Have you ever driven a car while you were upset? Or been distracted because you are in love? Tried to sleep after an argument? Or felt relaxed after a good walk? Substances are not the only things that affect our mental state. If a substance affects our mental state, does that make it inherently bad?
If you answer yes to that, then you have to examine anything else you do because it makes you feel good or if it affects your ability to make certain decisions. Just because you shouldn’t make important financial decisions at the same time you are cheerfully singing karaoke, doesn’t mean singing karaoke is bad. It just means you might not be in a serious frame of mind. There are many things we don’t do at the same time.
Sometimes we need to devote our senses and our mental capabilities to something vital. Sometimes we just need to relax and have fun. Using a substance to help relax or have fun may be the very thing that refreshes someone so that he can be better at making important decisions later. It is well known that a merry heart IS good medicine.
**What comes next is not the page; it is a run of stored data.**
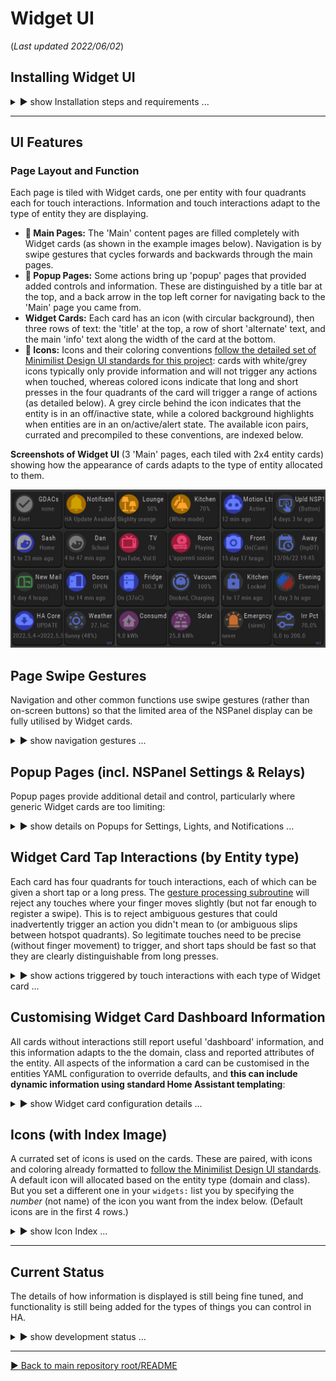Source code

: # Widget UI
(_Last updated 2022/06/02_)


## Installing Widget UI

<details>
  <summary>▶️ show Installation steps and requirements ...</summary>

### Before you start
**🔹 Pre-requisites:**  Home Assistant (HA) with ESPHome installed, an NSPanel that has been flashed with ESPHome ([see Credits and Resources links](https://github.com/krizkontrolz/Home-Assistant-nextion_handler) at the bottom of the root repository README), and some basic familiarity with configuring HA.

**🔹 BACK UP your existing Nextion files:** in particular your device's ESPHome YAML configuration.  You will need to enter the details from that into the new template later (and will need your original ota password & other details to be able to upload any new configuration).

**🔹 File locations:** All installation files are in the same [folder as this README document](/widget_ui).
  
  
### Installation steps
(🚧 NB: files will be uploaded this weekend after final testing 🚧) 
(HMI is only available for US NSPanels only at this stage)
  
*🔹 Flashing the ESPHome YAML template:
  * Download a copy of the template ESPHome YAML configuration file and fill in your details from your backup configuration into the `substitutions:` section at the top of the file.
  * Using ESPHome addon page in Home Assistant validate the file before installing it to the NSPanel.
  * Once the ESPHome installation is complete, check that NSPanel entities are showing up properly in HA.  You will later need the enitity_ids for `Trigger`, `HA Act`, `HA Set1 & 2` (from the device page), and `ESPHome: nsp1_send_command` (from `Developer Tools | SERVICES`).  And you will use the `TFT upload button` to flash the Nextion TFT UI file.

*🔹 Home Assistant python script:
  * Copy the downloaded `nextion_handler.py` script into the ```<config>/python_scripts/``` folder of your Home Assistant device.
  * If you have never used Python scripts in Home Assistant before, you will have to add a line ```python_script:``` to your ```configuration.yaml```.  ([See HA page on Python scripts](https://www.home-assistant.io/integrations/python_script/).)
  * Add the automation template from the `HA_automation.yaml` file to your own HA configuration (editing the NSPanel entity_ids to match those you noted above if you set a prefix other than `NSP1`).
  * In the `widgets:` section of the automation, add a couple of your own entities to the list as `  - entity: light.kitchen` to get started (you can edit these whenever you want) and `reload automations` for HA to recognise the changes.

*🔹 Nextion Widget UI TFT file:
  * Copy the downloaded Widget UI TFT file into the location you specified in the `tft_url` of your ESPHome configuration, and rename it to match the filename you set.  Then press the `TFT upload button` on the device's page in Home Assistant (that we referred to and located above).
  * Wait for the NSPanel to flash and reboot with the new UI.  (You may have to reboot both HA and the NSPanel after the first installation.)

 --- 
  
</details>

  ---

## UI Features
  
### Page Layout and Function
Each page is tiled with Widget cards, one per entity with four quadrants each for touch interactions. Information and touch interactions adapt to the type of entity they are displaying.  
* **🔹 Main Pages:** The 'Main' content pages are filled completely with Widget cards (as shown in the example images below).  Navigation is by swipe gestures that cycles forwards and backwards through the main pages.
* **🔹 Popup Pages:** Some actions bring up 'popup' pages that provided added controls and information.  These are distinguished by a title bar at the top, and a back arrow in the top left corner for navigating back to the 'Main' page you came from.
* **Widget Cards:** Each card has an icon (with circular background), then three rows of text: the 'title' at the top, a row of short 'alternate' text, and the main 'info' text along the width of the card at the bottom.
* **🔹 Icons:** Icons and their coloring conventions [follow the detailed set of Minimilist Design UI standards for this project](/UI_Design/Minimalist/): cards with white/grey icons typically only provide information and will not trigger any actions when touched, whereas colored icons indicate that long and short presses in the four quadrants of the card will trigger a range of actions (as detailed below).  A grey circle behind the icon indicates that the entity is in an off/inactive state, while a colored background highlights when entities are in an on/active/alert state.  The available icon pairs, currated and precompiled to these conventions, are indexed below. 
  

 **Screenshots of Widget UI** (3 'Main' pages, each tiled with 2x4 entity cards) showing how the appearance of cards adapts to the type of entity allocated to them.  
   
![Widgets UI screenshots](/widget_ui/Screenshots_Widgets.png "Widget UI screenshots")
 


## Page Swipe Gestures
Navigation and other common functions use swipe gestures (rather than on-screen buttons) so that the limited area of the NSPanel display can be fully utilised by Widget cards.
  
<details>
  <summary>▶️ show navigation gestures ...</summary>

  
* **🔹 Left and Right swipes:** change pages forwards and backwards (for as many 'Main' pages are required for the configured list of Widgets).
* **🔹 Downward swipes:** will bring up the 'Settings' popup page from any 'Main' page (or will dismiss a popup page).  Opening the settings page will also fetch an updated count of the number of entities in your configured `widgets:` list (so the that correct number of pages can be allocated).
* **🔹 Upward swipes:** force an immediate update of the widgets on the current page with current data from HA.

 --- 
  
</details>  
  
  
## Popup Pages (incl. NSPanel Settings & Relays)
Popup pages provide additional detail and control, particularly where generic Widget cards are too limiting:  
  
<details>
  <summary>▶️ show details on Popups for Settings, Lights, and Notifications ...</summary>

  
* **🔹 Settings Popup -** shows system information and allows adjustment to the behaviour of the NSPanel:
  * Brightness max: the standard brightness that the display will revert to on any interaction.
  * Brightness min: the lowest brightness that the screen will gradually dim to before blacking out.
  * Update interval: the time inteval between NSPanel requests for refreshed page data from the Home Assistant Nextion Handler.
  * Sleep time: the time until the scree is blacked out.
  * Fast repeats: the number of times that data updates are requested after a touch action is triggered.  This addresses the issue that some states in HA can update very quickly after a service call, whereas others can have substantial lag (e.g., garage doors, some types of lights).
  * Fast slowdown: the amount by which fast repeats are progressively slowed down.  This amount of time is added to each subsequent repeat.
  * Status information: Small text below the title bar shows the number of widgets read from the YAML configuration, and the version number of the TFT file.  The WiFi status and signal strenght are indicated in the top right corner.  
  * **🔸 (Un)Linking or NSPanel buttons to relays.**  This linking _**can  also be done in Home Assistant**_ via the UI switches that ESPHome creates  _**or by holding down one of the buttons for ~6 seconds**_ to link/unlink it from its respective relay.  When linked, pushing the physical NSPanel buttons will toggle their respective relays (as with the original firmware).  When unlinked, you can use the buttons to trigger other automations in Home Assistant.  Even when unlinked, holding a button for 3 to 5 seconds will still toggle the relays (so that there is always a way to turn the relay off).  

  
Be conservative with the update settings initially, then tweak them when your configuration is working well.  There is a trade-off between how fast and frequently you initiated data updates after a touch interaction, and how responsive the NSPanel will be to multiple successive touch interactions (such as multiple taps for triggerig quick increase/decrease step changes to light brightness).  
  
* **🔹 Light Popup -** provides full control of light settings:
  * Available controls are enabled/disabled according to the capabilities of the currently selected light (once that data has been received from HA).
  * All controls relevant to the current light are immediately available irrespective of the current color mode, or whether the light is off (which allows making some changes faster than the HA UI approach).
  * Long pressing on the color wheel will switch the light to a supported white/color_temperature mode. (This is mainly useful for RGBW bulbs that don't have color_temperature control).
  * Long pressing the icon in the top right corner will force the bulb off.  (This is a useful fix when toggling fails, such as when some lights in a group get out of sync with their registered state in Home Assistant.)  
  
 * **🔹 Notifications -** allows reading and dismissing Home Assistant persistent_notications.
   * Notifications are special type of Widget card because it uses _all_ the entities in the domain, not just a single notifiction entity.
   * Enter `entity: persistent.all` to create a notifications UI card (then customise it as you wish).
   * This allows the NSPanel to be used as a convenient message board (delivered to all rooms in the house with an NSPanel).  
  
  
As functionality is added, more popups will be added to support some of the more complex entity types (such as media_players).  
  

 **Screenshots of current 'popup cards' to support widget entity cards.**  (Where available, popups are triggered by touching the top right quadrant of the enity card). 
   
![Widget Popups](https://github.com/krizkontrolz/Home-Assistant-nextion_handler/blob/main/widget_ui/Screenshots_Popups.png "Widget Popups")
  
  
  
 --- 
  
</details>  

  
## Widget Card Tap Interactions (by Entity type)
Each card has four quadrants for touch interactions, each of which can be given a short tap or a long press.  The [gesture processing subroutine](/main/Tips_and_Tricks) will reject any touches where your finger moves slightly (but not far enough to register a swipe).  This is to reject ambiguous gestures that could inadvertently trigger an action you didn't mean to (or ambiguous slips between hotspot quadrants).  So legitimate touches need to be precise (without finger movement) to trigger, and short taps should be fast so that they are clearly distinguishable from long presses.
  

<details>
  <summary>▶️ show actions triggered by touch interactions with each type of Widget card ...</summary>

  The following abbreviations are used as shorthand below for touch interactions:   
  &nbsp;&nbsp; `TL`: top left quadrant (tap icon)  
  &nbsp;&nbsp; `TR`: top right quadrant (title)  
  &nbsp;&nbsp; `BL`: bottom left quadrant  
  &nbsp;&nbsp; `BR`: bottom right quadrant  
  &nbsp;&nbsp; `BL_R`: bottom left-right paired interactions  
  &nbsp;&nbsp; `LHS`: left-hand-side 2 quadrants  
  &nbsp;&nbsp; `RHS`: right-hand-side 2 quadrants  
  &nbsp;&nbsp; `ALL`: all 4 quadrants (entire card, excl. margins between 'hotspots')  
  &nbsp;&nbsp; `-s`: suffix for a short-press  
  &nbsp;&nbsp; `-l`: suffix for a long-press  
  

* 🔸 **_Cards for ALL entities that can be toggled:_**
  * `TL-s`: toggle (tap icon)
  
  
  
* 🔸 **Light Cards:**
  * `TL-s`: toggle on/off
  * `TL-l`: toggle pause/play
  * `TL-l`: off (fix out of sync lights)
  * `TR-s`: brings up light popup card
  * `TR-l`: turn on/change the bulb to a supported white mode
  * `BL_R-s`: dim/brighten light (if already on), or turn on light at low/high brightness (if off)
  * `BL_R-l`: increase/decrease the color_temperature or hue of the light (according to current light_mode)
  
  
  
* 🔸 **Media Player Cards:**
  * `TL-s`: toggle power on/off
  * `TL-l`: toggle pause/play
  * `TR-s`: _(placeholder for future media popup card)_
  * `TR-l`: mute/unmute the volume
  * `BL_R-s`: change the volume down/up
  * `BL_R-l`: change to the previous/next track or channel
 

* 🔸 **Automation Cards:**
  * `ALL-s`: toggle enabled/disabled
  * `ALL-l`: trigger the automation (ignore conditions)

* 🔸 **Button Cards:**
  * `ALL-s&l`: trigger the button actions
  
* 🔸 **Input Number Cards:**
  * `LHS-s`: decrease value by 5% of range
  * `LHS-l`: decrease value by 20% of range
  * `RHS-s`: inrease value by 5% of range
  * `RHS-l`: increase value by 20% of range  

* 🔸 **Scene Cards:**
  * `ALL-s&l`: turn scene on  
  (Scenes cannot be turned off - the icon will highligh as 'on' for an hour afterwards.)
  
* 🔸 **Script Cards:**
  * `ALL-s`: toggle run/stop
  * `ALL-l`: stop the script

* 🔸 **Switch Cards:**
  * `ALL-s`: toggle on/off
  * `ALL-l`: turn off

* 🔸 **Update Cards:**
  * `LHS-s`: install update
  * `RHS-s`: skip update (card status will show the installed vs current versions)
  * `RHS-l`: clear skipped update (icon state will become 'active' again)
  
* 🔸 **Vacuum Cards:** (only tested with Xiaomi so far)
  * `LHS-s`: toggle start(& turn_on)/stop (& turn_off) cleaning
  * `LHS-l`: return to base
  * `RHS-s`: locate vaccum
  * `RHS-l`: spot clean
  
  
_(I have set up interactive cards for all the types of entities I currently use in Home Assistant. I can look at filling the gaps over time, but that will require input and testing from those who want them.)_
  
 --- 
  
</details>  
  
  

## Customising Widget Card Dashboard Information

All cards without interactions still report useful 'dashboard' information, and this information adapts to the the domain, class and reported attributes of the entity.  All aspects of the information a card can be customised in the entities YAML configuration to override defaults, and **this can include dynamic information using standard Home Assistant templating**:


<details>
  <summary>▶️ show Widget card configuration details ...</summary>  
  
Only the `- entity:` is mandatory to specifiy for each of Widget cards in the list under the `widgets:` section of your NSPanels YAML configuration (the Nextion Handler automation for that device).  The `name:` is the most likely optional thing you will want to customise (to override the default, based on the entity's truncated friendly_name) with something that fits in the limited space on the card.  The default icons for each card should be reasonable to get started, but you will likely want to pick something (from the icon index further below) that is more informative. 

_**I do not recommend changing the other options** until you have everything else working well_ (and then you will likely want to use dynamic data generated by templates).  The first of these to consider templating should probably be `icon_state:` for entities such as numeric sensors where there is no default way to decide when the card should be highlighted with the 'active' version of its icon (such as setting a rule for when to highlight a gas sensor, or when to highlight high power consumption etc.).  You can also replace text with a space string (`""`) to remove it from a card.  If you only want to replace/blank text under some conditions, then have the template return `{{ None }}` the remainder of the time (which will revert to the defaults again).
  
* 🔸 `- entity:` the Home Assistant entity_id.  Special cases are `persitent_notications.all` (for a notifications widget), and `template` (or `blank`) for a widget that is filled entirely with custom dynamic (templated), static, or blank information.
* 🔹 &nbsp;&nbsp;`name:` the title/top row of text on the card
* 🔹 &nbsp;&nbsp;`icon:` a number (0.167) corresponding to the value of the selected icon-pair index (further below)
* 🔹 &nbsp;&nbsp;`icon_state:` True/'1' for the highlighted state of the icon-pair; False/'0' for the inactive state
* 🔹 &nbsp;&nbsp;`alt:` The second, short row of (alternate) info text on the card, below the title
* 🔹 &nbsp;&nbsp;`info:` The main informative text along the full width of the bottom of the card
  
_(I may look at adding a way to customise the actions that are triggered by each type of touch event in future.)_
  
  
  
 --- 
  
</details>    
  
  
## Icons (with Index Image)
A currated set of icons is used on the cards.  These are paired, with icons and coloring already formatted to [follow the Minimilist Design UI standards](/UI_Design/Minimalist/).  A default icon will allocated based on the entity type (domain and class).  But you set a different one in your `widgets:` list you by specifying the _number_ (not name) of the icon you want from the index below. (Default icons are in the first 4 rows.)  
  
<details>
  <summary>▶️ show Icon Index ...</summary>

 **Index of numbering for available icon choices.**  Icons are paired - the off/unhighlighted state is on the left and the on/highlighted version is on the right.  
   
 ![Widget UI Icon index](https://github.com/krizkontrolz/Home-Assistant-nextion_handler/blob/main/widget_ui/Widget_Icons_Index.png "Icon numbering index")

 --- 
  
  
  
</details>


---
  
## Current Status

The details of how information is displayed is still being fine tuned, and functionality is still being added for the types of things you can control in HA.

 <details>
  <summary>▶️ show development status ...</summary>
 
The Widgets currently provide sufficient functionality to provide most of the every-day Home Assistant controls, allowing you to:
* 🔹 create a dashboard to easily view information about your smart home, and visually highlight anything needing attention;
* 🔹 'toggle' all Home Assistant entities that can be toggled (lights, media players, switches, scripts, automations, covers, fans, input_booleans etc.);
* 🔹 fully control lights (with a 'pop-up card');
* 🔹 use interactive widgets to control most of the common types of entities (as per the details in the Widget Card interactions list);
* 🔹 read and dismiss HA notifications;
* 🔹 change NSPanel settings (including managing the linking/unlinking of NSPanel physical buttons to their respective relays).
  
🚧 More features are continually being added (as the supported capabilities of the underlying Nextion Hanlder are being developed and expanded). 🚧


 --- 
  
</details>
 
--- 
  
  
[▶️ Back to main repository root/README](https://github.com/krizkontrolz/Home-Assistant-nextion_handler)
Good company makes all the difference
We should make sure our children aware of social and legal complications related to certain substances. Just because we might disagree with laws or cultural biases doesn’t mean we won’t be impacted by them. We want our children to be informed and wise.
Part of this is choosing good company. Help your children to evaluate other people’s character. Using or not using a substance often has very little to do with someone’s inner character qualities. A tea-totaler might be a scoundrel. A person who drinks alcohol could very well be an irresponsible bum. It is important who they choose to trust for serious issues. But it is also important who they relax and have fun with, because character affects how fun is pursued.
The truth about alcohol and drugs is that these substances can be used appropriately and in moderation. They are not the be-all-end-all measure of someone’s character that some people make them out to be. In fact, the real measure of someone’s character is probably whether or not he feels self-righteous about avoiding substances that have nothing to do with morality and may be very good for some people.